• _WHAT THE TASK REQUIRES_: With "Unless" as the search word, show every line of the material that has it.

Top of DATA TO PROCESS

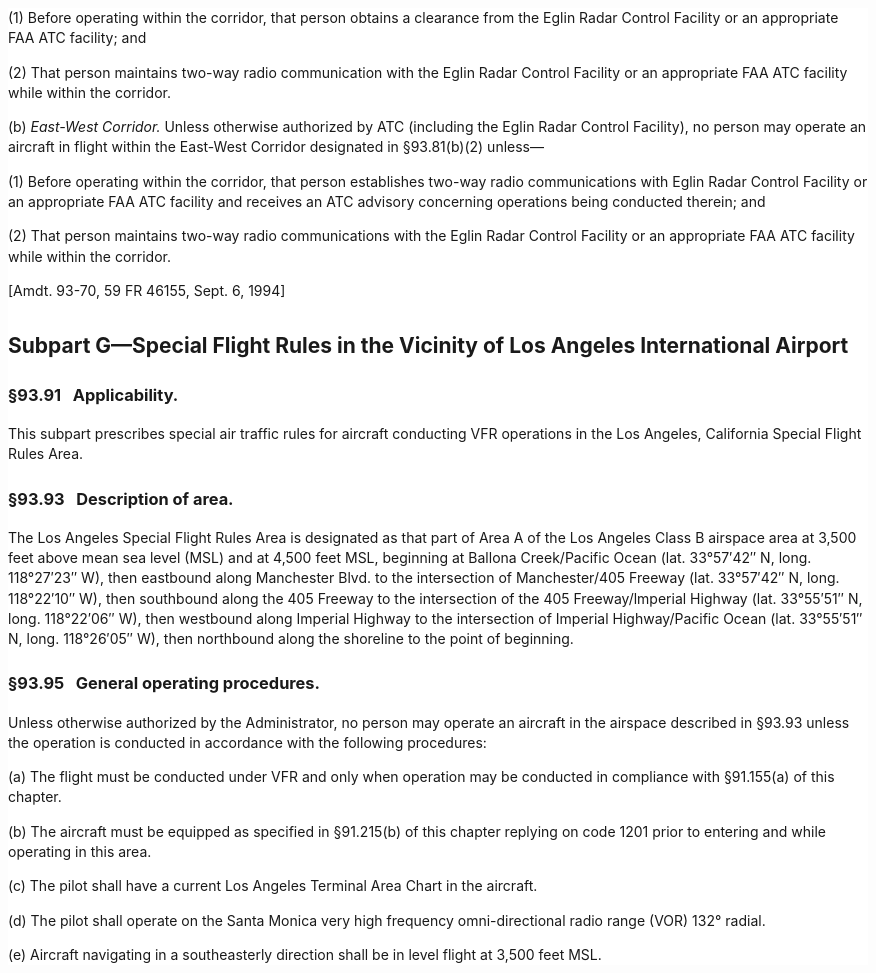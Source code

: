 \(1\) Before operating within the corridor, that person obtains a clearance from the Eglin Radar Control Facility or an appropriate FAA ATC facility; and

\(2\) That person maintains two-way radio communication with the Eglin Radar Control Facility or an appropriate FAA ATC facility while within the corridor.

\(b\) *East-West Corridor.* Unless otherwise authorized by ATC (including the Eglin Radar Control Facility), no person may operate an aircraft in flight within the East-West Corridor designated in §93.81(b)(2) unless—

\(1\) Before operating within the corridor, that person establishes two-way radio communications with Eglin Radar Control Facility or an appropriate FAA ATC facility and receives an ATC advisory concerning operations being conducted therein; and

\(2\) That person maintains two-way radio communications with the Eglin Radar Control Facility or an appropriate FAA ATC facility while within the corridor.

\[Amdt. 93-70, 59 FR 46155, Sept. 6, 1994\]

## Subpart G—Special Flight Rules in the Vicinity of Los Angeles International Airport

### §93.91   Applicability.

This subpart prescribes special air traffic rules for aircraft conducting VFR operations in the Los Angeles, California Special Flight Rules Area.

### §93.93   Description of area.

The Los Angeles Special Flight Rules Area is designated as that part of Area A of the Los Angeles Class B airspace area at 3,500 feet above mean sea level (MSL) and at 4,500 feet MSL, beginning at Ballona Creek/Pacific Ocean (lat. 33°57′42″ N, long. 118°27′23″ W), then eastbound along Manchester Blvd. to the intersection of Manchester/405 Freeway (lat. 33°57′42″ N, long. 118°22′10″ W), then southbound along the 405 Freeway to the intersection of the 405 Freeway/lmperial Highway (lat. 33°55′51″ N, long. 118°22′06″ W), then westbound along Imperial Highway to the intersection of Imperial Highway/Pacific Ocean (lat. 33°55′51″ N, long. 118°26′05″ W), then northbound along the shoreline to the point of beginning.

### §93.95   General operating procedures.

Unless otherwise authorized by the Administrator, no person may operate an aircraft in the airspace described in §93.93 unless the operation is conducted in accordance with the following procedures:

\(a\) The flight must be conducted under VFR and only when operation may be conducted in compliance with §91.155(a) of this chapter.

\(b\) The aircraft must be equipped as specified in §91.215(b) of this chapter replying on code 1201 prior to entering and while operating in this area.

\(c\) The pilot shall have a current Los Angeles Terminal Area Chart in the aircraft.

\(d\) The pilot shall operate on the Santa Monica very high frequency omni-directional radio range (VOR) 132° radial.

\(e\) Aircraft navigating in a southeasterly direction shall be in level flight at 3,500 feet MSL.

Bottom of DATA TO PROCESS

• _REPLY_:
\(b\) *East-West Corridor.* Unless otherwise authorized by ATC (including the Eglin Radar Control Facility), no person may operate an aircraft in flight within the East-West Corridor designated in §93.81(b)(2) unless—
Unless otherwise authorized by the Administrator, no person may operate an aircraft in the airspace described in §93.93 unless the operation is conducted in accordance with the following procedures:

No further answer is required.